** Records provided **
== Segment start ==

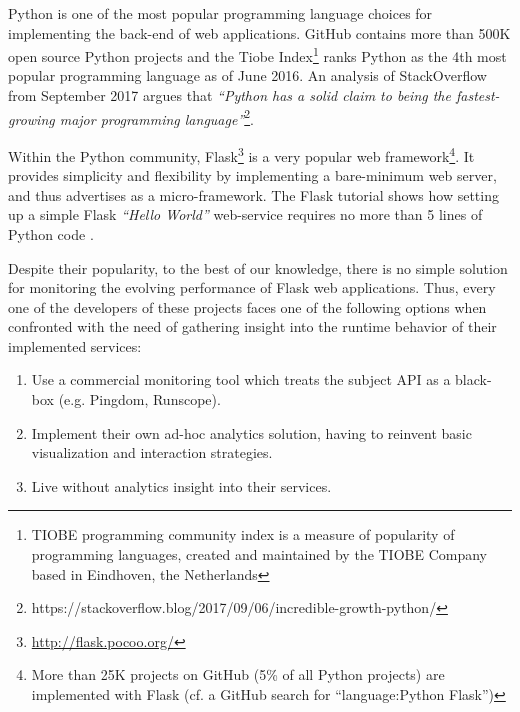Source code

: Python is one of the most popular programming language choices for implementing the back-end of web applications. GitHub contains more than 500K open source Python projects and the Tiobe Index\footnote{TIOBE programming community index is a measure of popularity of programming languages, created and maintained by the TIOBE Company based in Eindhoven, the Netherlands} ranks Python as the 4th most popular programming language as of June 2016. An analysis of  StackOverflow from September 2017 argues that {\em ``Python has a solid claim to being the fastest-growing major programming language''}\footnote{https://stackoverflow.blog/2017/09/06/incredible-growth-python/}.
 
Within the Python community, Flask\footnote{\url{http://flask.pocoo.org/}} is a very popular web framework\footnote{More than 25K projects on GitHub (5\% of all Python projects) are implemented with Flask (cf. a GitHub search for ``language:Python Flask'')}. It provides simplicity and flexibility by implementing a bare-minimum web server, and thus advertises as a micro-framework. The Flask tutorial shows how setting up a simple Flask {\em ``Hello World''} web-service requires no more than 5 lines of Python code \cite{ flask:tutorial}.
 
Despite their popularity, to the best of our knowledge, there is no simple solution for monitoring the evolving performance of Flask web applications. Thus, every one of the developers of these projects faces one of the following options when confronted with the need of gathering insight into the runtime behavior of their implemented services: 

  \begin{enumerate}

    \item Use a commercial monitoring tool which treats the subject API as a black-box (e.g. Pingdom, Runscope). 

    \item Implement their own ad-hoc analytics solution, having to reinvent basic visualization and interaction strategies. 

    \item Live without analytics insight into their services.

  \end{enumerate}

== Segment end ==

Copy the material exactly. Do not include the pictures.

** Result of the exercise **
Source code

: Python is one of the most popular programming language choices for implementing the back-end of web applications. GitHub contains more than 500K open source Python projects and the Tiobe Index\footnote{TIOBE programming community index is a measure of popularity of programming languages, created and maintained by the TIOBE Company based in Eindhoven, the Netherlands} ranks Python as the 4th most popular programming language as of June 2016. An analysis of  StackOverflow from September 2017 argues that {\em ``Python has a solid claim to being the fastest-growing major programming language''}\footnote{https://stackoverflow.blog/2017/09/06/incredible-growth-python/}.
 
Within the Python community, Flask\footnote{\url{http://flask.pocoo.org/}} is a very popular web framework\footnote{More than 25K projects on GitHub (5\% of all Python projects) are implemented with Flask (cf. a GitHub search for ``language:Python Flask'')}. It provides simplicity and flexibility by implementing a bare-minimum web server, and thus advertises as a micro-framework. The Flask tutorial shows how setting up a simple Flask {\em ``Hello World''} web-service requires no more than 5 lines of Python code \cite{ flask:tutorial}.
 
Despite their popularity, to the best of our knowledge, there is no simple solution for monitoring the evolving performance of Flask web applications. Thus, every one of the developers of these projects faces one of the following options when confronted with the need of gathering insight into the runtime behavior of their implemented services: 

  \begin{enumerate}

    \item Use a commercial monitoring tool which treats the subject API as a black-box (e.g. Pingdom, Runscope). 

    \item Implement their own ad-hoc analytics solution, having to reinvent basic visualization and interaction strategies. 

    \item Live without analytics insight into their services.

  \end{enumerate}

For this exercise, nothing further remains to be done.